Even without that option, if a license is suspended, it usually is for a reason. And more often than not the reason is that the driver is not safe for the environment. The risk of losing whatever is dear to them if they lose the licence is a something that should have been taken into consideration before whatever lead to the suspension.
Treczoks
Loss of security of employment, thus security of water, food, clothing, shelter, sleep, and defense for self and children, is not a humane punishment. It inhibits the individual’s ability to rehabilitate themselves. Perhaps you should’ve thought about this before demonstrating in public your lack of basic human empathy, now preserved in quote.
Loss of security of employment, thus security of water, food, clothing, shelter, sleep, and defense for self and children, is not a humane punishment.
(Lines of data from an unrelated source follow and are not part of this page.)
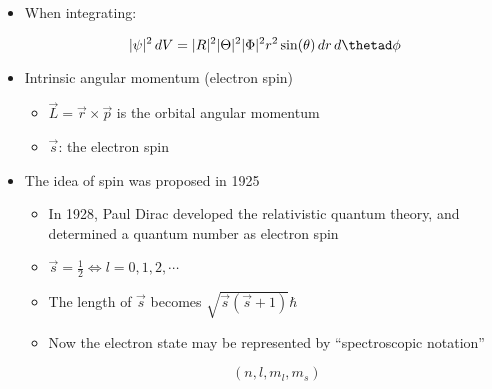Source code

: \begin{itemize}
  \item When integrating:

    $$|\psi|^2\,dV=|R|^2|\Theta|^2|\Phi|^2r^2\sin(\theta)\,dr\,d\thetad\phi$$

  \item Intrinsic angular momentum (electron spin)

    \begin{itemize}

      \item $\vec{L}=\vec{r}\times\vec{p}$ is the orbital angular momentum

      \item $\vec{s}$: the electron spin

    \end{itemize}

  \item The idea of spin was proposed in 1925

    \begin{itemize}

      \item In 1928, Paul Dirac developed the relativistic quantum theory, and determined a  quantum number as electron spin

      \item $\vec{s}=\frac{1}{2}\Longleftrightarrow l = 0,1,2,\cdots$

      \item The length of $\vec{s}$ becomes $\sqrt{\vec{s}(\vec{s}+1)}\hbar$

      \item Now the electron state may be represented by ``spectroscopic notation''

        $$(n,l,m_l,m_s)$$

    \end{itemize}

\end{itemize}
Here, at least, suspending a license is done only when a driver has definitely shown that he or she is a danger for other people. For somemone going through a school zone with 90km/h or driving completely drunk, I care more for the actual or potential victims of the driver than the drivers’ ease of transport.
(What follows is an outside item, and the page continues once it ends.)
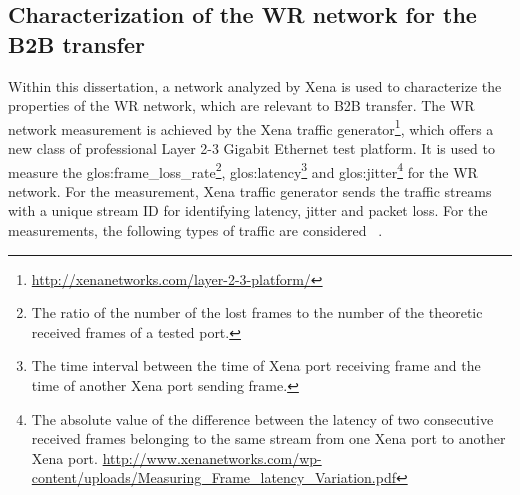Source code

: \subsection{Characterization of the WR network for the B2B transfer}
Within this dissertation, a network analyzed by Xena is used to characterize the properties of the WR network, which are relevant to B2B transfer. The WR network measurement is achieved by the Xena traffic generator\footnote{\url{http://xenanetworks.com/layer-2-3-platform/}}, which offers a new class of professional Layer 2-3 Gigabit Ethernet test platform. It is used to measure the \gls{glos:frame_loss_rate}\footnote{The ratio of the number of the lost frames to the number of the theoretic received frames of a tested port.}, \gls{glos:latency}\footnote{The time interval between the time of Xena port receiving frame and the time of another Xena port sending frame.} and \gls{glos:jitter}\footnote{The absolute value of the difference between the latency of two consecutive received frames belonging to the same stream from one Xena port to another Xena port. \newline\url{http://www.xenanetworks.com/wp-content/uploads/Measuring_Frame_latency_Variation.pdf}} for the WR network. For the measurement, Xena traffic generator sends the traffic streams with a unique stream ID for identifying latency, jitter and packet loss. For the measurements, the following types of traffic are considered ~\cite{prados_testing_2016}.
Predicating your very survival on a privilege that you may not always be entitled to is hopefully something that will be bred out of the species in a few more generations.
I’m not sure what your point is supposed to be. Look, people become disabled and have to stop driving very, very frequently. People lose their earning ability and cannot afford to keep driving very, very frequently. I know you can’t wrap your head around it, but it’s not a fucking death sentence. It’s just a life change.
Where is the human empathy if the suspended driver harms or kills another community memeber in a car crash?
If a person has harmed others, and is likely to do more harm in the future, it’s appropriate to remove them from society. This is why prisons exist.
Drivers licence suspension typically is the consequence of crimes that are too minor to warrant prison. In this case, the perpetrator has the chance to make changes to their life to avoid prison. For example, they can accept slow public transit, bike to work, get a closer job, move to a place where it’s easier to live without a car.
Obviously, It will be challenging for the perpetrator to reorganize their life in a way that does not require them to risk harming others, and many will fail.
But your argument that society is required to accept being victimized by dangerous drivers because it would be inhumane to force them to use alternative forms of transportation (used by millions of people too poor to afford a car, even in the most car dependent cities) is absurd.
They’re expected to fail and end up in prison. But, you recommend it. That’s not only absurd, but also inhumane and unethical.